The automotive and industrial supplier Schaeffler (www.schaeffler.com
) says electric mobility is one of the most important driving forces for the future, adding that it is against this background of increasing vehicle electrification and automation that the company has been working with several project partners to develop concepts and prototypes for new steering systems.
After three years, the OmniSteer project group, which received a subsidy of 1.9 million euros from the German Federal Ministry of Education and Research, is set for a successful completion.
In combination with the ‘Schaeffler Intelligent Corner Module’ and wheel suspension that allows wider steering angles, ‘functionally reliable’ mechatronic lateral and transverse (distance and lane) guidance systems have been developed, which will make greater vehicle manoeuvrability possible in the future.
Project manager Paul Haiduk said: “The initial prerequisite for OmniSteer is the electrification of the drive train and, in a subsequent step, the corresponding integration of the drives into the wheels.
“The major advantage of having a wheel steering angle of 90deg in each direction and wheels that can be steered individually, is that it is possible to transition from driving in a straight line to parallel parking, without any intermediate stops along the way.
“Depending on the situation, the driver can switch between front-wheel, rear-wheel, and all-wheel steering.
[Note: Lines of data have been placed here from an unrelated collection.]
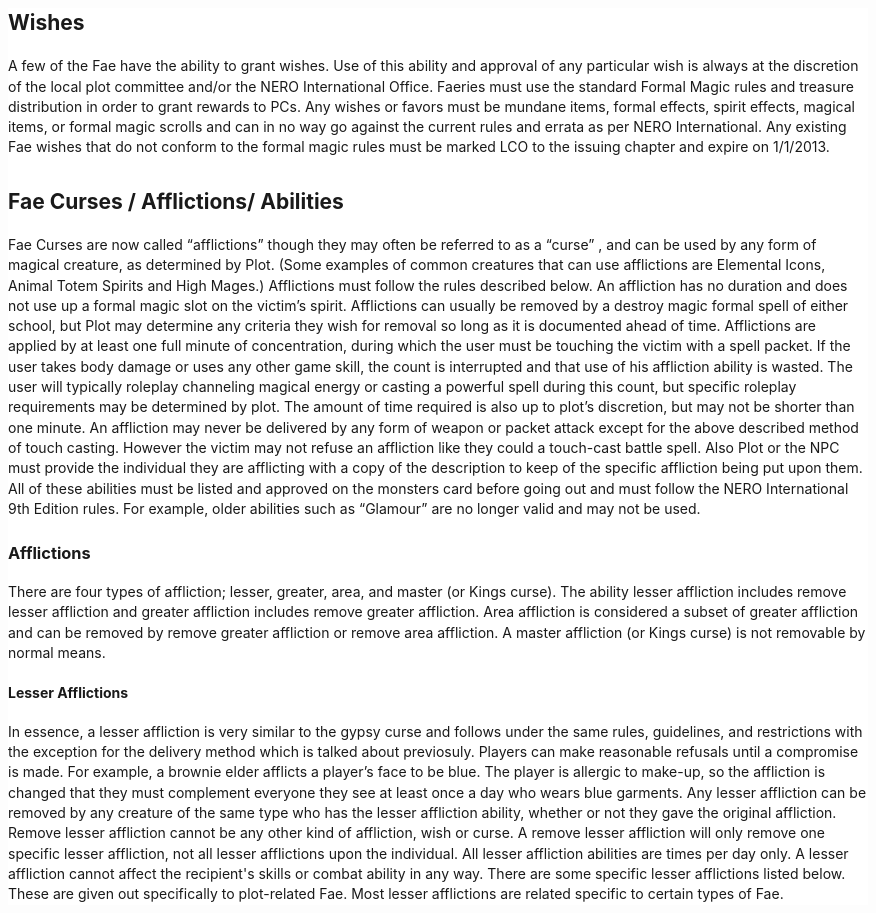 ## Wishes

A few of the Fae have the ability to grant wishes. Use of this ability and approval of any particular wish is always at the discretion of the local plot committee and/or the NERO International Office. Faeries must use the standard Formal Magic rules and treasure distribution in order to grant rewards to PCs. Any wishes or favors must be mundane items, formal effects, spirit effects, magical items, or formal magic scrolls and can in no way go against the current rules and errata as per NERO International. Any existing Fae wishes that do not conform to the formal magic rules must be marked LCO to the issuing chapter and expire on 1/1/2013.

## Fae Curses / Afflictions/ Abilities

Fae Curses are now called “afflictions” though they may often be referred to as a “curse” , and can be used by any form of magical creature, as determined by Plot. (Some examples of common creatures that can use afflictions are Elemental Icons, Animal Totem Spirits and High Mages.) Afflictions must follow the rules described below. An affliction has no duration and does not use up a formal magic slot on the victim’s spirit. Afflictions can usually be removed by a destroy magic formal spell of either school, but Plot may determine any criteria they wish for removal so long as it is documented ahead of time. Afflictions are applied by at least one full minute of concentration, during which the user must be touching the victim with a spell packet. If the user takes body damage or uses any other game skill, the count is interrupted and that use of his affliction ability is wasted. The user will typically roleplay channeling magical energy or casting a powerful spell during this count, but specific roleplay requirements may be determined by plot. The amount of time required is also up to plot’s discretion, but may not be shorter than one minute. An affliction may never be delivered by any form of weapon or packet attack except for the above described method of touch casting. However the victim may not refuse an affliction like they could a touch-cast battle spell. Also Plot or the NPC must provide the individual they are afflicting with a copy of the description to keep of the specific affliction being put upon them. All of these abilities must be listed and approved on the monsters card before going out and must follow the NERO International 9th Edition rules. For example, older abilities such as “Glamour” are no longer valid and may not be used.

### Afflictions

There are four types of affliction; lesser, greater, area, and master (or Kings curse). The ability lesser affliction includes remove lesser affliction and greater affliction includes remove greater affliction. Area affliction is considered a subset of greater affliction and can be removed by remove greater affliction or remove area affliction. A master affliction (or Kings curse) is not removable by normal means.

#### Lesser Afflictions

In essence, a lesser affliction is very similar to the gypsy curse and follows under the same rules, guidelines, and restrictions with the exception for the delivery method which is talked about previosuly. Players can make reasonable refusals until a compromise is made. For example, a brownie elder afflicts a player’s face to be blue. The player is allergic to make-up, so the affliction is changed that they must complement everyone they see at least once a day who wears blue garments. Any lesser affliction can be removed by any creature of the same type who has the lesser affliction ability, whether or not they gave the original affliction. Remove lesser affliction cannot be any other kind of affliction, wish or curse. A remove lesser affliction will only remove one specific lesser affliction, not all lesser afflictions upon the individual. All lesser affliction abilities are times per day only. A lesser affliction cannot affect the recipient's skills or combat ability in any way. There are some specific lesser afflictions listed below. These are given out specifically to plot-related Fae. Most lesser afflictions are related specific to certain types of Fae.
Even turning on the spot is possible.”
OmniSteer has been carried out over the last three years as part of the SHARE (Schaeffler Hub for Automotive Research in E-Mobility) research co-operation at the Karlsruhe Institute of Technology (KIT).
A consortium made up of several participants worked on the project.
In addition to Schaeffler, these included: Paravan GmbH (a market leader in the field of vehicle conversions for people with disabilities); Hella Aglaia Mobile Vision GmbH (a developer of intelligent visual sensor systems); and KIT’s information technology research centre (FZI) and institute of vehicle systems engineering (FAST).